The expected output is exactly the lines below, starting at the line with "Déterminer la limite de la suite $(I_n)$." and ending at the line with "Soient $(x_n)$ et", both included; no other line belongs in it.

+++++

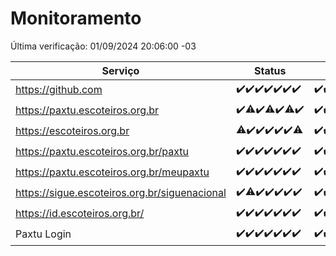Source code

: # Monitoramento

Última verificação: 01/09/2024 20:06:00 -03

|Serviço|Status|Últimas 24h|
|---|---|---|
|https://github.com|<span title="2024-08-25: OK=23">✔️</span><span title="2024-08-26: OK=23">✔️</span><span title="2024-08-27: OK=23">✔️</span><span title="2024-08-28: OK=23">✔️</span><span title="2024-08-29: OK=23">✔️</span><span title="2024-08-30: OK=23">✔️</span><span title="2024-08-31: OK=22">✔️</span>|<span title="31/08/2024 20:06:00 -03 : 200">✔️</span><span title="31/08/2024 21:44:00 -03 : 200">✔️</span><span title="31/08/2024 23:16:00 -03 : 200">✔️</span><span title="01/09/2024 00:15:00 -03 : 200">✔️</span><span title="01/09/2024 01:10:00 -03 : 200">✔️</span><span title="01/09/2024 02:08:00 -03 : 200">✔️</span><span title="01/09/2024 03:11:00 -03 : 200">✔️</span><span title="01/09/2024 04:06:00 -03 : 200">✔️</span><span title="01/09/2024 05:09:00 -03 : 200">✔️</span><span title="01/09/2024 06:08:00 -03 : 200">✔️</span><span title="01/09/2024 07:07:00 -03 : 200">✔️</span><span title="01/09/2024 08:06:00 -03 : 200">✔️</span><span title="01/09/2024 09:12:00 -03 : 200">✔️</span><span title="01/09/2024 10:12:00 -03 : 200">✔️</span><span title="01/09/2024 11:06:00 -03 : 200">✔️</span><span title="01/09/2024 12:06:00 -03 : 200">✔️</span><span title="01/09/2024 13:07:00 -03 : 200">✔️</span><span title="01/09/2024 14:06:00 -03 : 200">✔️</span><span title="01/09/2024 15:09:00 -03 : 200">✔️</span><span title="01/09/2024 16:04:00 -03 : 200">✔️</span><span title="01/09/2024 17:08:00 -03 : 200">✔️</span><span title="01/09/2024 18:06:00 -03 : 200">✔️</span><span title="01/09/2024 19:08:00 -03 : 200">✔️</span><span title="01/09/2024 20:06:00 -03 : 200">✔️</span>|
|https://paxtu.escoteiros.org.br|<span title="2024-08-25: OK=23">✔️</span><span title="2024-08-26: OK=21, Falhas=2">⚠️</span><span title="2024-08-27: OK=23">✔️</span><span title="2024-08-28: OK=22, Falhas=1">⚠️</span><span title="2024-08-29: OK=23">✔️</span><span title="2024-08-30: OK=22, Falhas=1">⚠️</span><span title="2024-08-31: OK=22">✔️</span>|<span title="31/08/2024 20:06:00 -03 : 200">✔️</span><span title="31/08/2024 21:44:00 -03 : 200">✔️</span><span title="31/08/2024 23:16:00 -03 : 200">✔️</span><span title="01/09/2024 00:15:00 -03 : 200">✔️</span><span title="01/09/2024 01:10:00 -03 : 200">✔️</span><span title="01/09/2024 02:08:00 -03 : 200">✔️</span><span title="01/09/2024 03:11:00 -03 : 200">✔️</span><span title="01/09/2024 04:06:00 -03 : 200">✔️</span><span title="01/09/2024 05:09:00 -03 : 200">✔️</span><span title="01/09/2024 06:08:00 -03 : 200">✔️</span><span title="01/09/2024 07:07:00 -03 : 200">✔️</span><span title="01/09/2024 08:06:00 -03 : 200">✔️</span><span title="01/09/2024 09:12:00 -03 : 200">✔️</span><span title="01/09/2024 10:12:00 -03 : 200">✔️</span><span title="01/09/2024 11:06:00 -03 : 200">✔️</span><span title="01/09/2024 12:06:00 -03 : 200">✔️</span><span title="01/09/2024 13:07:00 -03 : 200">✔️</span><span title="01/09/2024 14:06:00 -03 : 200">✔️</span><span title="01/09/2024 15:09:00 -03 : 200">✔️</span><span title="01/09/2024 16:04:00 -03 : 200">✔️</span><span title="01/09/2024 17:08:00 -03 : 200">✔️</span><span title="01/09/2024 18:06:00 -03 : 200">✔️</span><span title="01/09/2024 19:08:00 -03 : 200">✔️</span><span title="01/09/2024 20:06:00 -03 : 200">✔️</span>|
|https://escoteiros.org.br|<span title="2024-08-25: OK=22, Falhas=1">⚠️</span><span title="2024-08-26: OK=23">✔️</span><span title="2024-08-27: OK=23">✔️</span><span title="2024-08-28: OK=23">✔️</span><span title="2024-08-29: OK=23">✔️</span><span title="2024-08-30: OK=23">✔️</span><span title="2024-08-31: OK=21, Falhas=1">⚠️</span>|<span title="31/08/2024 20:06:00 -03 : 200">✔️</span><span title="31/08/2024 21:44:00 -03 : 200">✔️</span><span title="31/08/2024 23:16:00 -03 : 200">✔️</span><span title="01/09/2024 00:15:00 -03 : 200">✔️</span><span title="01/09/2024 01:10:00 -03 : 200">✔️</span><span title="01/09/2024 02:08:00 -03 : 200">✔️</span><span title="01/09/2024 03:11:00 -03 : 200">✔️</span><span title="01/09/2024 04:06:00 -03 : 200">✔️</span><span title="01/09/2024 05:09:00 -03 : 200">✔️</span><span title="01/09/2024 06:08:00 -03 : 200">✔️</span><span title="01/09/2024 07:07:00 -03 : 200">✔️</span><span title="01/09/2024 08:06:00 -03 : 200">✔️</span><span title="01/09/2024 09:12:00 -03 : 200">✔️</span><span title="01/09/2024 10:12:00 -03 : 200">✔️</span><span title="01/09/2024 11:06:00 -03 : 200">✔️</span><span title="01/09/2024 12:06:00 -03 : 200">✔️</span><span title="01/09/2024 13:07:00 -03 : 200">✔️</span><span title="01/09/2024 14:06:00 -03 : 200">✔️</span><span title="01/09/2024 15:09:00 -03 : 200">✔️</span><span title="01/09/2024 16:04:00 -03 : 200">✔️</span><span title="01/09/2024 17:08:00 -03 : 200">✔️</span><span title="01/09/2024 18:06:00 -03 : 200">✔️</span><span title="01/09/2024 19:08:00 -03 : 200">✔️</span><span title="01/09/2024 20:06:00 -03 : 200">✔️</span>|
|https://paxtu.escoteiros.org.br/paxtu|<span title="2024-08-25: OK=23">✔️</span><span title="2024-08-26: OK=23">✔️</span><span title="2024-08-27: OK=23">✔️</span><span title="2024-08-28: OK=23">✔️</span><span title="2024-08-29: OK=23">✔️</span><span title="2024-08-30: OK=23">✔️</span><span title="2024-08-31: OK=22">✔️</span>|<span title="31/08/2024 20:07:00 -03 : 200">✔️</span><span title="31/08/2024 21:44:00 -03 : 200">✔️</span><span title="31/08/2024 23:16:00 -03 : 200">✔️</span><span title="01/09/2024 00:15:00 -03 : 200">✔️</span><span title="01/09/2024 01:10:00 -03 : 200">✔️</span><span title="01/09/2024 02:08:00 -03 : 200">✔️</span><span title="01/09/2024 03:11:00 -03 : 200">✔️</span><span title="01/09/2024 04:06:00 -03 : 200">✔️</span><span title="01/09/2024 05:09:00 -03 : 200">✔️</span><span title="01/09/2024 06:08:00 -03 : 200">✔️</span><span title="01/09/2024 07:07:00 -03 : 200">✔️</span><span title="01/09/2024 08:06:00 -03 : 200">✔️</span><span title="01/09/2024 09:12:00 -03 : 200">✔️</span><span title="01/09/2024 10:12:00 -03 : 200">✔️</span><span title="01/09/2024 11:06:00 -03 : 0">❌</span><span title="01/09/2024 12:06:00 -03 : 200">✔️</span><span title="01/09/2024 13:07:00 -03 : 200">✔️</span><span title="01/09/2024 14:06:00 -03 : 200">✔️</span><span title="01/09/2024 15:09:00 -03 : 200">✔️</span><span title="01/09/2024 16:04:00 -03 : 200">✔️</span><span title="01/09/2024 17:08:00 -03 : 200">✔️</span><span title="01/09/2024 18:06:00 -03 : 200">✔️</span><span title="01/09/2024 19:08:00 -03 : 200">✔️</span><span title="01/09/2024 20:06:00 -03 : 200">✔️</span>|
|https://paxtu.escoteiros.org.br/meupaxtu|<span title="2024-08-25: OK=23">✔️</span><span title="2024-08-26: OK=23">✔️</span><span title="2024-08-27: OK=23">✔️</span><span title="2024-08-28: OK=23">✔️</span><span title="2024-08-29: OK=23">✔️</span><span title="2024-08-30: OK=23">✔️</span><span title="2024-08-31: OK=22">✔️</span>|<span title="31/08/2024 20:07:00 -03 : 200">✔️</span><span title="31/08/2024 21:44:00 -03 : 200">✔️</span><span title="31/08/2024 23:16:00 -03 : 200">✔️</span><span title="01/09/2024 00:15:00 -03 : 200">✔️</span><span title="01/09/2024 01:10:00 -03 : 200">✔️</span><span title="01/09/2024 02:08:00 -03 : 200">✔️</span><span title="01/09/2024 03:11:00 -03 : 200">✔️</span><span title="01/09/2024 04:06:00 -03 : 200">✔️</span><span title="01/09/2024 05:09:00 -03 : 200">✔️</span><span title="01/09/2024 06:08:00 -03 : 200">✔️</span><span title="01/09/2024 07:07:00 -03 : 200">✔️</span><span title="01/09/2024 08:06:00 -03 : 200">✔️</span><span title="01/09/2024 09:12:00 -03 : 200">✔️</span><span title="01/09/2024 10:12:00 -03 : 200">✔️</span><span title="01/09/2024 11:06:00 -03 : 200">✔️</span><span title="01/09/2024 12:06:00 -03 : 200">✔️</span><span title="01/09/2024 13:07:00 -03 : 200">✔️</span><span title="01/09/2024 14:06:00 -03 : 200">✔️</span><span title="01/09/2024 15:09:00 -03 : 200">✔️</span><span title="01/09/2024 16:04:00 -03 : 200">✔️</span><span title="01/09/2024 17:08:00 -03 : 200">✔️</span><span title="01/09/2024 18:06:00 -03 : 200">✔️</span><span title="01/09/2024 19:08:00 -03 : 200">✔️</span><span title="01/09/2024 20:06:00 -03 : 200">✔️</span>|
|https://sigue.escoteiros.org.br/siguenacional|<span title="2024-08-25: OK=23">✔️</span><span title="2024-08-26: OK=21, Falhas=2">⚠️</span><span title="2024-08-27: OK=23">✔️</span><span title="2024-08-28: OK=23">✔️</span><span title="2024-08-29: OK=23">✔️</span><span title="2024-08-30: OK=23">✔️</span><span title="2024-08-31: OK=22">✔️</span>|<span title="31/08/2024 20:07:00 -03 : 200">✔️</span><span title="31/08/2024 21:44:00 -03 : 200">✔️</span><span title="31/08/2024 23:16:00 -03 : 200">✔️</span><span title="01/09/2024 00:15:00 -03 : 200">✔️</span><span title="01/09/2024 01:10:00 -03 : 200">✔️</span><span title="01/09/2024 02:08:00 -03 : 200">✔️</span><span title="01/09/2024 03:11:00 -03 : 200">✔️</span><span title="01/09/2024 04:06:00 -03 : 200">✔️</span><span title="01/09/2024 05:09:00 -03 : 200">✔️</span><span title="01/09/2024 06:08:00 -03 : 200">✔️</span><span title="01/09/2024 07:07:00 -03 : 200">✔️</span><span title="01/09/2024 08:06:00 -03 : 200">✔️</span><span title="01/09/2024 09:12:00 -03 : 200">✔️</span><span title="01/09/2024 10:12:00 -03 : 200">✔️</span><span title="01/09/2024 11:06:00 -03 : 200">✔️</span><span title="01/09/2024 12:06:00 -03 : 200">✔️</span><span title="01/09/2024 13:07:00 -03 : 200">✔️</span><span title="01/09/2024 14:06:00 -03 : 200">✔️</span><span title="01/09/2024 15:09:00 -03 : 200">✔️</span><span title="01/09/2024 16:04:00 -03 : 200">✔️</span><span title="01/09/2024 17:08:00 -03 : 200">✔️</span><span title="01/09/2024 18:06:00 -03 : 200">✔️</span><span title="01/09/2024 19:08:00 -03 : 200">✔️</span><span title="01/09/2024 20:06:00 -03 : 200">✔️</span>|
|https://id.escoteiros.org.br/|<span title="2024-08-25: OK=23">✔️</span><span title="2024-08-26: OK=23">✔️</span><span title="2024-08-27: OK=23">✔️</span><span title="2024-08-28: OK=23">✔️</span><span title="2024-08-29: OK=23">✔️</span><span title="2024-08-30: OK=23">✔️</span><span title="2024-08-31: OK=22">✔️</span>|<span title="31/08/2024 20:07:00 -03 : 200">✔️</span><span title="31/08/2024 21:44:00 -03 : 200">✔️</span><span title="31/08/2024 23:16:00 -03 : 200">✔️</span><span title="01/09/2024 00:15:00 -03 : 200">✔️</span><span title="01/09/2024 01:10:00 -03 : 200">✔️</span><span title="01/09/2024 02:08:00 -03 : 200">✔️</span><span title="01/09/2024 03:11:00 -03 : 200">✔️</span><span title="01/09/2024 04:06:00 -03 : 200">✔️</span><span title="01/09/2024 05:09:00 -03 : 200">✔️</span><span title="01/09/2024 06:08:00 -03 : 200">✔️</span><span title="01/09/2024 07:07:00 -03 : 200">✔️</span><span title="01/09/2024 08:06:00 -03 : 200">✔️</span><span title="01/09/2024 09:12:00 -03 : 200">✔️</span><span title="01/09/2024 10:12:00 -03 : 200">✔️</span><span title="01/09/2024 11:06:00 -03 : 200">✔️</span><span title="01/09/2024 12:06:00 -03 : 200">✔️</span><span title="01/09/2024 13:07:00 -03 : 200">✔️</span><span title="01/09/2024 14:06:00 -03 : 200">✔️</span><span title="01/09/2024 15:09:00 -03 : 200">✔️</span><span title="01/09/2024 16:04:00 -03 : 200">✔️</span><span title="01/09/2024 17:08:00 -03 : 200">✔️</span><span title="01/09/2024 18:06:00 -03 : 200">✔️</span><span title="01/09/2024 19:08:00 -03 : 200">✔️</span><span title="01/09/2024 20:06:00 -03 : 200">✔️</span>|
|Paxtu Login|<span title="2024-08-25: OK=23">✔️</span><span title="2024-08-26: OK=23">✔️</span><span title="2024-08-27: OK=23">✔️</span><span title="2024-08-28: OK=23">✔️</span><span title="2024-08-29: OK=23">✔️</span><span title="2024-08-30: OK=23">✔️</span><span title="2024-08-31: OK=22">✔️</span>|<span title="31/08/2024 20:07:00 -03 : 200">✔️</span><span title="31/08/2024 21:44:00 -03 : 200">✔️</span><span title="31/08/2024 23:16:00 -03 : 200">✔️</span><span title="01/09/2024 00:15:00 -03 : 200">✔️</span><span title="01/09/2024 01:10:00 -03 : 200">✔️</span><span title="01/09/2024 02:08:00 -03 : 200">✔️</span><span title="01/09/2024 03:11:00 -03 : 200">✔️</span><span title="01/09/2024 04:06:00 -03 : 200">✔️</span><span title="01/09/2024 05:09:00 -03 : 200">✔️</span><span title="01/09/2024 06:08:00 -03 : 200">✔️</span><span title="01/09/2024 07:07:00 -03 : 200">✔️</span><span title="01/09/2024 08:06:00 -03 : 200">✔️</span><span title="01/09/2024 09:12:00 -03 : 200">✔️</span><span title="01/09/2024 10:12:00 -03 : 200">✔️</span><span title="01/09/2024 11:06:00 -03 : 200">✔️</span><span title="01/09/2024 12:06:00 -03 : 200">✔️</span><span title="01/09/2024 13:07:00 -03 : 200">✔️</span><span title="01/09/2024 14:06:00 -03 : 200">✔️</span><span title="01/09/2024 15:09:00 -03 : 200">✔️</span><span title="01/09/2024 16:04:00 -03 : 200">✔️</span><span title="01/09/2024 17:08:00 -03 : 200">✔️</span><span title="01/09/2024 18:06:00 -03 : 200">✔️</span><span title="01/09/2024 19:08:00 -03 : 200">✔️</span><span title="01/09/2024 20:06:00 -03 : 200">✔️</span>|
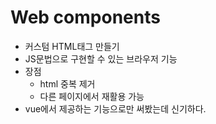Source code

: # Web components

- 커스텀 HTML태그 만들기
- JS문법으로 구현할 수 있는 브라우저 기능
- 장점
  - html 중복 제거
  - 다른 페이지에서 재활용 가능
- vue에서 제공하는 기능으로만 써봤는데 신기하다.

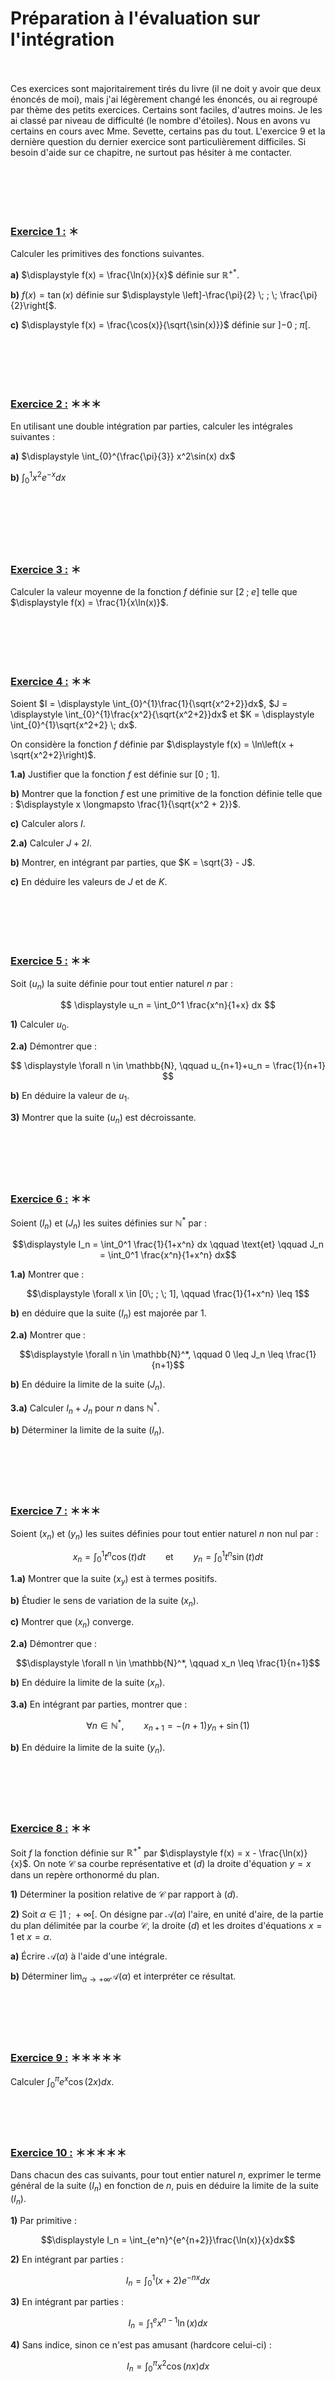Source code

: # Préparation à l'évaluation sur l'intégration
<br><br>
Ces exercices sont majoritairement tirés du livre (il ne doit y avoir que deux énoncés de moi), mais j'ai légèrement changé les énoncés, ou ai regroupé par thème des petits exercices. Certains sont faciles, d'autres moins. Je les ai classé par niveau de difficulté (le nombre d'étoiles). Nous en avons vu certains en cours avec Mme. Sevette, certains pas du tout. L'exercice 9 et la dernière question du dernier exercice sont particulièrement difficiles. Si besoin d'aide sur ce chapitre, ne surtout pas hésiter à me contacter.




<br><br><br><br>
###   <u>Exercice 1 :</u> ＊


Calculer les primitives des fonctions suivantes.

**a)** $\displaystyle f(x) = \frac{\ln(x)}{x}$ définie sur $\mathbb{R}^{+*}$.

**b)** $\displaystyle f(x) = \tan(x)$ définie sur $\displaystyle \left]-\frac{\pi}{2} \; ; \; \frac{\pi}{2}\right[$.

**c)** $\displaystyle f(x) = \frac{\cos(x)}{\sqrt{\sin(x)}}$ définie sur $\displaystyle \left]-0 \; ; \; \pi \right[$.




<br><br><br><br>
###   <u>Exercice 2 :</u> ＊＊＊
En utilisant une double intégration par parties, calculer les intégrales suivantes :

**a)** $\displaystyle \int_{0}^{\frac{\pi}{3}} x^2\sin(x) dx$

**b)** $\displaystyle \int_{0}^{1} x^2 e^{-x} dx$




<br><br><br><br><br>
###   <u>Exercice 3 :</u> ＊

Calculer la valeur moyenne de la fonction $f$ définie sur $[2 \; ; \; e]$ telle que $\displaystyle f(x) = \frac{1}{x\ln(x)}$.




<br><br><br><br>
###   <u>Exercice 4 :</u> ＊＊

Soient $I = \displaystyle \int_{0}^{1}\frac{1}{\sqrt{x^2+2}}dx$, $J = \displaystyle \int_{0}^{1}\frac{x^2}{\sqrt{x^2+2}}dx$ et $K = \displaystyle \int_{0}^{1}\sqrt{x^2+2} \; dx$.

On considère la fonction $f$ définie par $\displaystyle f(x) = \ln\left(x + \sqrt{x^2+2}\right)$.

**1.a)** Justifier que la fonction $f$ est définie sur $[0\; ; \; 1]$.

**b)** Montrer que la fonction $f$ est une primitive de la fonction définie telle que : $\displaystyle x \longmapsto \frac{1}{\sqrt{x^2 + 2}}$.

**c)** Calculer alors $I$.

**2.a)** Calculer $J + 2I$.

**b)** Montrer, en intégrant par parties, que $K = \sqrt{3} - J$.

**c)** En déduire les valeurs de $J$ et de $K$.




<br><br><br><br>
###   <u>Exercice 5 :</u> ＊＊

Soit $(u_n)$ la suite définie pour tout entier naturel $n$ par :

$$
\displaystyle u_n = \int_0^1 \frac{x^n}{1+x} dx
$$

**1)** Calculer $\displaystyle u_0$.

**2.a)** Démontrer que :

$$
\displaystyle \forall n \in \mathbb{N}, \qquad u_{n+1}+u_n = \frac{1}{n+1}
$$

**b)** En déduire la valeur de $u_1$.

**3)** Montrer que la suite $(u_n)$ est décroissante.




<br><br><br><br>
###   <u>Exercice 6 :</u> ＊＊

Soient $(I_n)$ et $(J_n)$ les suites définies sur $\mathbb{N}^*$ par :

$$\displaystyle I_n = \int_0^1 \frac{1}{1+x^n} dx \qquad \text{et} \qquad J_n = \int_0^1 \frac{x^n}{1+x^n} dx$$

**1.a)** Montrer que :

$$\displaystyle \forall x \in [0\; ; \; 1], \qquad \frac{1}{1+x^n} \leq 1$$

**b)** en déduire que la suite $(I_n)$ est majorée par $1$.

**2.a)** Montrer que :

$$\displaystyle \forall n \in \mathbb{N}^*, \qquad 0 \leq J_n \leq \frac{1}{n+1}$$

**b)** En déduire la limite de la suite $(J_n)$.

**3.a)** Calculer $I_n + J_n$ pour $n$ dans $\mathbb{N}^*$.

**b)** Déterminer la limite de la suite $(I_n)$.




<br><br><br><br>
###   <u>Exercice 7 :</u> ＊＊＊

Soient $(x_n)$ et $(y_n)$ les suites définies pour tout entier naturel $n$ non nul par :

$$\displaystyle x_n = \int_0^1 t^n \cos(t) dt \qquad \text{et} \qquad y_n = \int_0^1t^n \sin(t) dt$$

**1.a)** Montrer que la suite $(x_y)$ est à termes positifs.

**b)** Étudier le sens de variation de la suite $(x_n)$.

**c)** Montrer que $(x_n)$ converge.

**2.a)** Démontrer que :

$$\displaystyle \forall n \in \mathbb{N}^*, \qquad x_n \leq \frac{1}{n+1}$$

**b)** En déduire la limite de la suite $(x_n)$.

**3.a)** En intégrant par parties, montrer que :

$$\displaystyle \forall n \in \mathbb{N}^*, \qquad x_{n+1} = -(n+1)y_n + \sin(1)$$

**b)** En déduire la limite de la suite $(y_n)$.




<br><br><br><br>
###   <u>Exercice 8 :</u> ＊＊

Soit $f$ la fonction définie sur $\mathbb{R}^{+*}$ par $\displaystyle f(x) = x - \frac{\ln(x)}{x}$. On note $\mathcal{C}$ sa courbe représentative et $(d)$ la droite d'équation $y = x$ dans un repère orthonormé du plan.

**1)** Déterminer la position relative de $\mathcal{C}$ par rapport à $(d)$.

**2)** Soit $\alpha \in ]1 \; ; \; +\infty[$. On désigne par $\mathcal{A}(\alpha)$ l'aire, en unité d'aire, de la partie du plan délimitée par la courbe $\mathcal{C}$, la droite $(d)$ et les droites d'équations $x = 1$ et $x = \alpha$.

**a)** Écrire $\mathcal{A}(\alpha)$ à l'aide d'une intégrale.

**b)** Déterminer  $\displaystyle \lim_{\alpha \rightarrow +\infty}\mathcal{A}(\alpha)$ et interpréter ce résultat.




<br><br><br><br>
###   <u>Exercice 9 :</u> ＊＊＊＊＊

Calculer  $\displaystyle \int_{0}^{\pi} e^x \cos(2x) dx$.




<br><br><br>
###   <u>Exercice 10 :</u> ＊＊＊＊＊

Dans chacun des cas suivants, pour tout entier naturel $n$, exprimer le terme général de la suite $(I_n)$ en fonction de $n$, puis en déduire la limite de la suite $(I_n)$.

**1)** Par primitive :

$$\displaystyle I_n = \int_{e^n}^{e^{n+2}}\frac{\ln(x)}{x}dx$$

**2)** En intégrant par parties :

$$\displaystyle I_n = \int_0^1 (x+2)e^{-nx} dx$$


**3)** En intégrant par parties :

$$\displaystyle I_n = \int_{1}^{e} x^{n-1} \ln(x) dx$$

**4)** Sans indice, sinon ce n'est pas amusant (hardcore celui-ci) :

$$\displaystyle I_n = \int_{0}^{\pi}x^2\cos(nx)dx$$

<!-- Configuration MathJax -->
<script>
window.MathJax = {
  tex: {
    inlineMath: [['$', '$'], ['\\(', '\\)']],
    displayMath: [['$$', '$$'], ['\\[', '\\]']]
  },
  options: {
    renderActions: {
      findScript: [10, function (doc) {
        for (const node of document.querySelectorAll('script[type^="math/tex"]')) {
          const display = !!node.type.match(/; *mode=display/);
          const math = new doc.options.MathItem(node.textContent, doc.inputJax[0], display);
          const text = document.createTextNode('');
          node.parentNode.replaceChild(text, node);
          math.start = { node: text, delim: '', n: 0 };
          math.end = { node: text, delim: '', n: 0 };
          doc.math.push(math);
        }
      }, '']
    }
  }
};
</script>
<script type="text/javascript" id="MathJax-script" async
  src="https://cdn.jsdelivr.net/npm/mathjax@3/es5/tex-mml-chtml.js">
</script>

<!-- (optionnel) Un peu de style pour centrer mieux -->
<style>
mjx-container[display="true"] {
  display: block;
  text-align: center;
  margin: 1em 0;
}
</style>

+++++

RESPONSE TO THE TASK:
**b)** Déterminer la limite de la suite $(I_n)$.




<br><br><br><br>
###   <u>Exercice 7 :</u> ＊＊＊

Soient $(x_n)$ et $(y_n)$ les suites définies pour tout entier naturel $n$ non nul par :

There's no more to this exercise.